┌────────

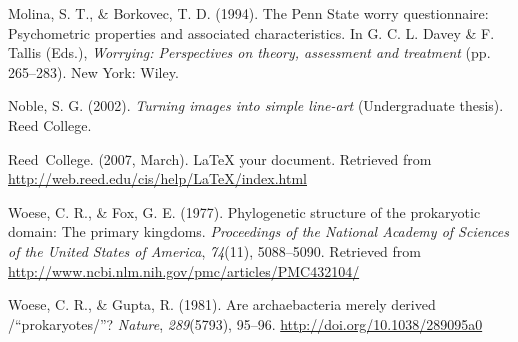 \documentclass[12pt,twoside]{reedthesis}
\begin{document}
  \hypertarget{ref-Molina1994}{}
  Molina, S. T., \& Borkovec, T. D. (1994). The Penn State worry
  questionnaire: Psychometric properties and associated characteristics.
  In G. C. L. Davey \& F. Tallis (Eds.), \emph{Worrying: Perspectives on
  theory, assessment and treatment} (pp. 265--283). New York: Wiley.
  
  \hypertarget{ref-noble2002}{}
  Noble, S. G. (2002). \emph{Turning images into simple line-art}
  (Undergraduate thesis). Reed College.
  
  \hypertarget{ref-reedweb2007}{}
  Reed~College. (2007, March). LaTeX your document. Retrieved from
  \url{http://web.reed.edu/cis/help/LaTeX/index.html}
  
  \hypertarget{ref-woeseux5fphylogeneticux5f1977}{}
  Woese, C. R., \& Fox, G. E. (1977). Phylogenetic structure of the
  prokaryotic domain: The primary kingdoms. \emph{Proceedings of the
  National Academy of Sciences of the United States of America},
  \emph{74}(11), 5088--5090. Retrieved from
  \url{http://www.ncbi.nlm.nih.gov/pmc/articles/PMC432104/}
  
  \hypertarget{ref-woeseux5fareux5f1981}{}
  Woese, C. R., \& Gupta, R. (1981). Are archaebacteria merely derived
  /``prokaryotes/''? \emph{Nature}, \emph{289}(5793), 95--96.
  \url{http://doi.org/10.1038/289095a0}


\end{document}
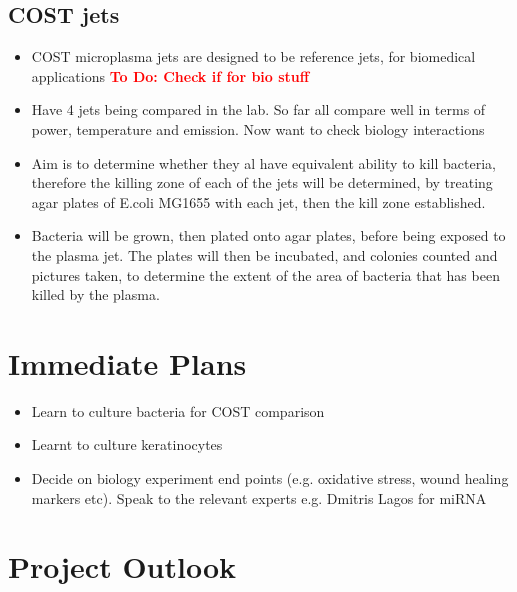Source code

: \documentclass[11pt, oneside]{article}   	%
\newcommand{\todo}[1]{ \textcolor{red}{\bf{To Do:} #1}}
\begin{document}
\subsection{COST jets}
\begin{itemize}
\item COST microplasma jets are designed to be reference jets, for biomedical applications \todo{Check if for bio stuff}
\item Have 4 jets being compared in the lab. So far all compare well in terms of power, temperature and emission. Now want to check biology interactions
\item Aim is to determine whether they al have equivalent ability to kill bacteria, therefore the killing zone of each of the jets will be determined, by treating agar plates of E.coli MG1655 with each jet, then the kill zone established.
\item Bacteria will be grown, then plated onto agar plates, before being exposed to the plasma jet. 
The plates will then be incubated, and colonies counted and pictures taken, to determine the extent of the area of bacteria that has been killed by the plasma.
\end{itemize}
 

\section{Immediate Plans}

\begin{itemize}
\item Learn to culture bacteria for COST comparison
\item Learnt to culture keratinocytes
\item Decide on biology experiment end points (e.g. oxidative stress, wound healing markers etc). Speak to the relevant experts e.g. Dmitris Lagos for miRNA
\end{itemize}

\section{Project Outlook}
\end{document}
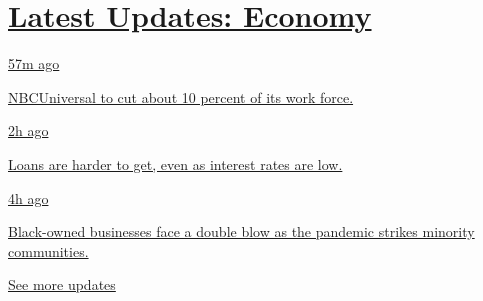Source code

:\hypertarget{latest-updates-economy}{%
\section{\texorpdfstring{\href{https://www.nytimes.com/live/2020/08/04/business/stock-market-today-coronavirus?action=click\&pgtype=Article\&state=default\&region=MAIN_CONTENT_1\&context=storylines_live_updates}{Latest
Updates:
Economy}}{Latest Updates: Economy}}\label{latest-updates-economy}}

\href{https://www.nytimes.com/live/2020/08/04/business/stock-market-today-coronavirus?action=click\&pgtype=Article\&state=default\&region=MAIN_CONTENT_1\&context=storylines_live_updates\#nbcuniversal-to-cut-about-10-percent-of-its-work-force}{57m
ago}

\href{https://www.nytimes.com/live/2020/08/04/business/stock-market-today-coronavirus?action=click\&pgtype=Article\&state=default\&region=MAIN_CONTENT_1\&context=storylines_live_updates\#nbcuniversal-to-cut-about-10-percent-of-its-work-force}{NBCUniversal
to cut about 10 percent of its work force.}

\href{https://www.nytimes.com/live/2020/08/04/business/stock-market-today-coronavirus?action=click\&pgtype=Article\&state=default\&region=MAIN_CONTENT_1\&context=storylines_live_updates\#loans-are-harder-to-get-even-as-interest-rates-are-low}{2h
ago}

\href{https://www.nytimes.com/live/2020/08/04/business/stock-market-today-coronavirus?action=click\&pgtype=Article\&state=default\&region=MAIN_CONTENT_1\&context=storylines_live_updates\#loans-are-harder-to-get-even-as-interest-rates-are-low}{Loans
are harder to get, even as interest rates are low.}

\href{https://www.nytimes.com/live/2020/08/04/business/stock-market-today-coronavirus?action=click\&pgtype=Article\&state=default\&region=MAIN_CONTENT_1\&context=storylines_live_updates\#black-owned-businesses-face-a-double-blow-as-the-pandemic-strikes-minority-communities}{4h
ago}

\href{https://www.nytimes.com/live/2020/08/04/business/stock-market-today-coronavirus?action=click\&pgtype=Article\&state=default\&region=MAIN_CONTENT_1\&context=storylines_live_updates\#black-owned-businesses-face-a-double-blow-as-the-pandemic-strikes-minority-communities}{Black-owned
businesses face a double blow as the pandemic strikes minority
communities.}

\href{https://www.nytimes.com/live/2020/08/04/business/stock-market-today-coronavirus?action=click\&pgtype=Article\&state=default\&region=MAIN_CONTENT_1\&context=storylines_live_updates}{See
more updates}


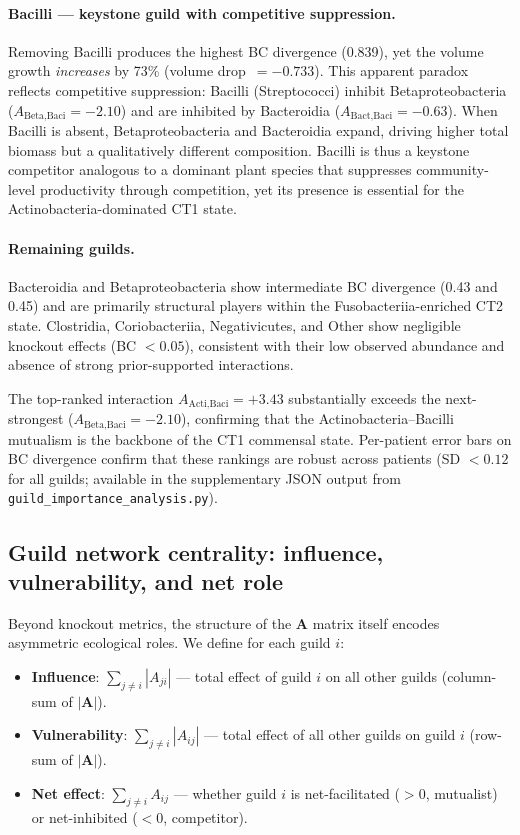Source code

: \documentclass[11pt,a4paper]{article}
\newcommand{\bA}{\mathbf{A}}
\begin{document}
\paragraph{Bacilli — keystone guild with competitive suppression.}
Removing Bacilli produces the highest BC divergence (0.839), yet the volume
growth \emph{increases} by 73\% (volume drop~$=-0.733$). This apparent paradox
reflects competitive suppression: Bacilli (Streptococci) inhibit Betaproteobacteria
($A_{\text{Beta,Baci}}=-2.10$) and are inhibited by Bacteroidia
($A_{\text{Bact,Baci}}=-0.63$). When Bacilli is absent, Betaproteobacteria and
Bacteroidia expand, driving higher total biomass but a qualitatively different
composition. Bacilli is thus a keystone competitor analogous to a dominant
plant species that suppresses community-level productivity through competition,
yet its presence is essential for the Actinobacteria-dominated CT1 state.

\paragraph{Remaining guilds.}
Bacteroidia and Betaproteobacteria show intermediate BC divergence (0.43 and 0.45)
and are primarily structural players within the Fusobacteriia-enriched CT2 state.
Clostridia, Coriobacteriia, Negativicutes, and Other show negligible knockout
effects (BC $<0.05$), consistent with their low observed abundance and
absence of strong prior-supported interactions.

The top-ranked interaction $A_{\text{Acti,Baci}}=+3.43$ substantially exceeds the
next-strongest ($A_{\text{Beta,Baci}}=-2.10$), confirming that the Actinobacteria--Bacilli
mutualism is the backbone of the CT1 commensal state.
Per-patient error bars on BC divergence confirm that these rankings are robust
across patients (SD $< 0.12$ for all guilds; available in the supplementary
JSON output from \texttt{guild\_importance\_analysis.py}).

\subsection{Guild network centrality: influence, vulnerability, and net role}
\label{ssec:network}

Beyond knockout metrics, the structure of the $\bA$ matrix itself encodes
asymmetric ecological roles.  We define for each guild $i$:
\begin{itemize}[noitemsep]
  \item \textbf{Influence}: $\sum_{j\neq i}|A_{ji}|$ --- total effect of guild $i$
        on all other guilds (column-sum of $|\bA|$).
  \item \textbf{Vulnerability}: $\sum_{j\neq i}|A_{ij}|$ --- total effect of all
        other guilds on guild $i$ (row-sum of $|\bA|$).
  \item \textbf{Net effect}: $\sum_{j\neq i} A_{ij}$ --- whether guild $i$ is
        net-facilitated ($>0$, mutualist) or net-inhibited ($<0$, competitor).
\end{itemize}
\end{document}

└────────

• What you are asked to do
Only one part of the material above is to be transcribed, namely the lines starting with the line that has "Bacteroidia expand, driving" and going on through the line that has "of guild $i$", exactly as they stand.

• Answer to this task
Bacteroidia expand, driving higher total biomass but a qualitatively different
composition. Bacilli is thus a keystone competitor analogous to a dominant
plant species that suppresses community-level productivity through competition,
yet its presence is essential for the Actinobacteria-dominated CT1 state.

\paragraph{Remaining guilds.}
Bacteroidia and Betaproteobacteria show intermediate BC divergence (0.43 and 0.45)
and are primarily structural players within the Fusobacteriia-enriched CT2 state.
Clostridia, Coriobacteriia, Negativicutes, and Other show negligible knockout
effects (BC $<0.05$), consistent with their low observed abundance and
absence of strong prior-supported interactions.

The top-ranked interaction $A_{\text{Acti,Baci}}=+3.43$ substantially exceeds the
next-strongest ($A_{\text{Beta,Baci}}=-2.10$), confirming that the Actinobacteria--Bacilli
mutualism is the backbone of the CT1 commensal state.
Per-patient error bars on BC divergence confirm that these rankings are robust
across patients (SD $< 0.12$ for all guilds; available in the supplementary
JSON output from \texttt{guild\_importance\_analysis.py}).

\subsection{Guild network centrality: influence, vulnerability, and net role}
\label{ssec:network}

Beyond knockout metrics, the structure of the $\bA$ matrix itself encodes
asymmetric ecological roles.  We define for each guild $i$:
\begin{itemize}[noitemsep]
  \item \textbf{Influence}: $\sum_{j\neq i}|A_{ji}|$ --- total effect of guild $i$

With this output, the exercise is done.